Spark - Csv data split with scala

Question

test.csv
name,key1,key2
A,1,2
B,1,3
C,4,3

I want to change this data like this (as dataset or rdd)

whatIwant.csv
name,key,newkeyname
A,1,KEYA
A,2,KEYB
B,1,KEYA
B,3,KEYB
C,4,KEYA
C,3,KEYB

I loaded data with read method.

val df = spark.read
            .option("header", true)
            .option("charset", "euc-kr")
            .csv(csvFilePath)

I can load each dataset like (name, key1) or (name, key2), and union them by union, but want to do this in single spark session. Any idea of this?

Those are not working.

val df2 = df.select( df("TAG_NO"), df.map { x => (x.getAs[String]("MK_VNDRNM"), x.getAs[String]("WK_ORD_DT")) })

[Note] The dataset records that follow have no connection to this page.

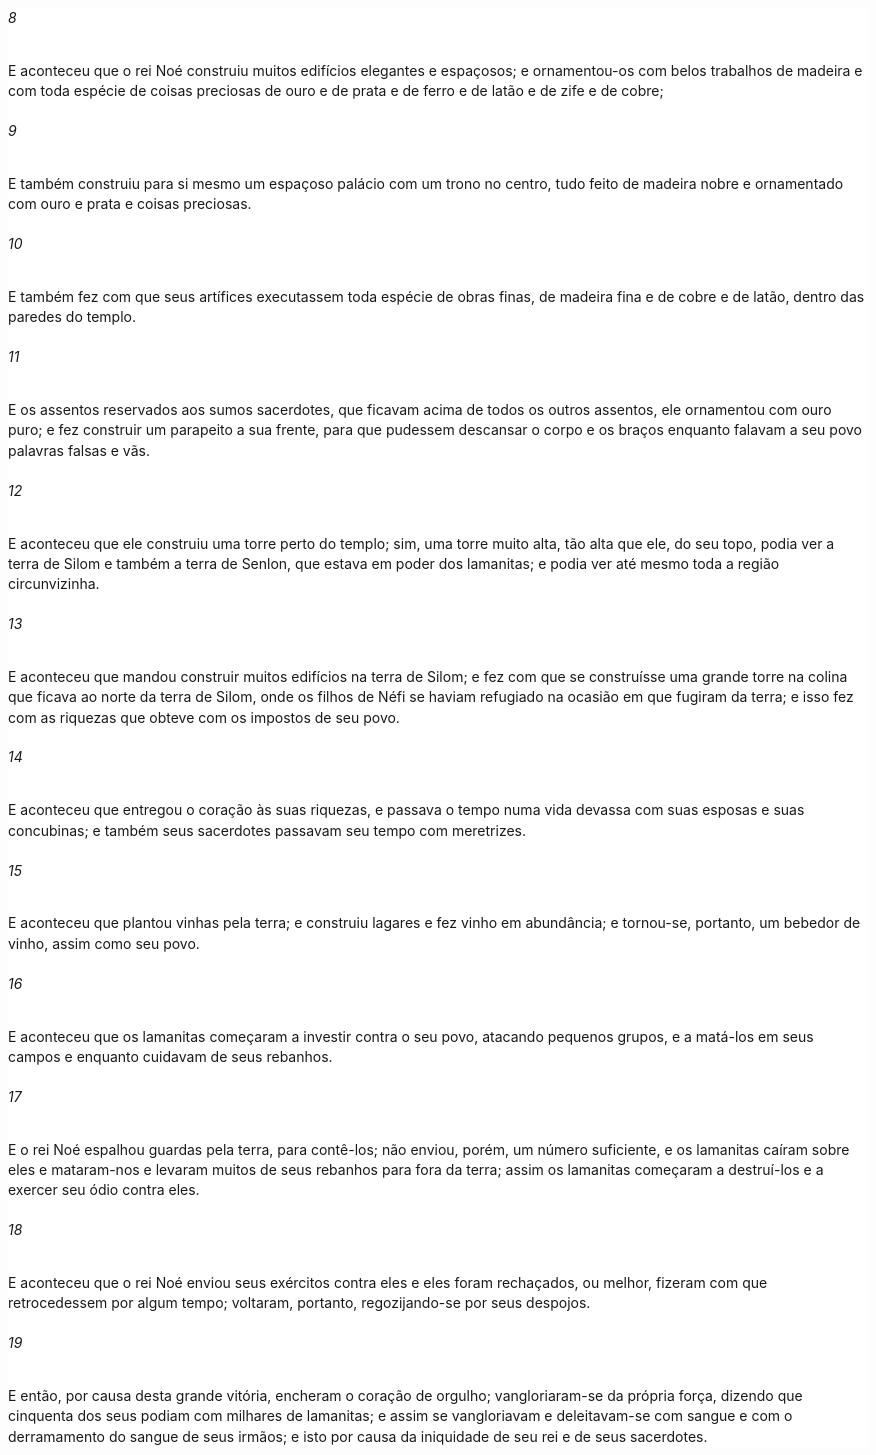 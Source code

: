 ###### 8 
E aconteceu que o rei Noé construiu muitos edifícios elegantes e espaçosos; e ornamentou-os com belos trabalhos de madeira e com toda espécie de coisas preciosas de ouro e de prata e de ferro e de latão e de zife e de cobre;

###### 9 
E também construiu para si mesmo um espaçoso palácio com um trono no centro, tudo feito de madeira nobre e ornamentado com ouro e prata e coisas preciosas.

###### 10 
E também fez com que seus artífices executassem toda espécie de obras finas, de madeira fina e de cobre e de latão, dentro das paredes do templo.

###### 11 
E os assentos reservados aos sumos sacerdotes, que ficavam acima de todos os outros assentos, ele ornamentou com ouro puro; e fez construir um parapeito a sua frente, para que pudessem descansar o corpo e os braços enquanto falavam a seu povo palavras falsas e vãs.

###### 12 
E aconteceu que ele construiu uma torre perto do templo; sim, uma torre muito alta, tão alta que ele, do seu topo, podia ver a terra de Silom e também a terra de Senlon, que estava em poder dos lamanitas; e podia ver até mesmo toda a região circunvizinha.

###### 13 
E aconteceu que mandou construir muitos edifícios na terra de Silom; e fez com que se construísse uma grande torre na colina que ficava ao norte da terra de Silom, onde os filhos de Néfi se haviam refugiado na ocasião em que fugiram da terra; e isso fez com as riquezas que obteve com os impostos de seu povo.

###### 14 
E aconteceu que entregou o coração às suas riquezas, e passava o tempo numa vida devassa com suas esposas e suas concubinas; e também seus sacerdotes passavam seu tempo com meretrizes.

###### 15 
E aconteceu que plantou vinhas pela terra; e construiu lagares e fez vinho em abundância; e tornou-se, portanto, um bebedor de vinho, assim como seu povo.

###### 16 
E aconteceu que os lamanitas começaram a investir contra o seu povo, atacando pequenos grupos, e a matá-los em seus campos e enquanto cuidavam de seus rebanhos.

###### 17 
E o rei Noé espalhou guardas pela terra, para contê-los; não enviou, porém, um número suficiente, e os lamanitas caíram sobre eles e mataram-nos e levaram muitos de seus rebanhos para fora da terra; assim os lamanitas começaram a destruí-los e a exercer seu ódio contra eles.

###### 18 
E aconteceu que o rei Noé enviou seus exércitos contra eles e eles foram rechaçados, ou melhor, fizeram com que retrocedessem por algum tempo; voltaram, portanto, regozijando-se por seus despojos.

###### 19 
E então, por causa desta grande vitória, encheram o coração de orgulho; vangloriaram-se da própria força, dizendo que cinquenta dos seus podiam com milhares de lamanitas; e assim se vangloriavam e deleitavam-se com sangue e com o derramamento do sangue de seus irmãos; e isto por causa da iniquidade de seu rei e de seus sacerdotes.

val df2 = df.select( df("TAG_NO"), Seq(df("TAG_NO"), df("WK_ORD_DT")))

Since key1 and key2 are not in single column, I think explode is not the right answer. — J.Done, Nov 15 '16 at 02:13
You can convert key1, key2 as tuple by applying map function. — Shankar, Nov 15 '16 at 02:16

evan.oman · Accepted Answer · 2016-11-15T05:24:17.630

This can be accomplished with explode and a udf:

scala> val df = Seq(("A", 1, 2), ("B", 1, 3), ("C", 4, 3)).toDF("name", "key1", "key2")
df: org.apache.spark.sql.DataFrame = [name: string, key1: int ... 1 more field]

scala> df.show
+----+----+----+
|name|key1|key2|
+----+----+----+
|   A|   1|   2|
|   B|   1|   3|
|   C|   4|   3|
+----+----+----+

scala> val explodeUDF = udf((v1: String, v2: String) => Vector((v1, "Key1"), (v2, "Key2")))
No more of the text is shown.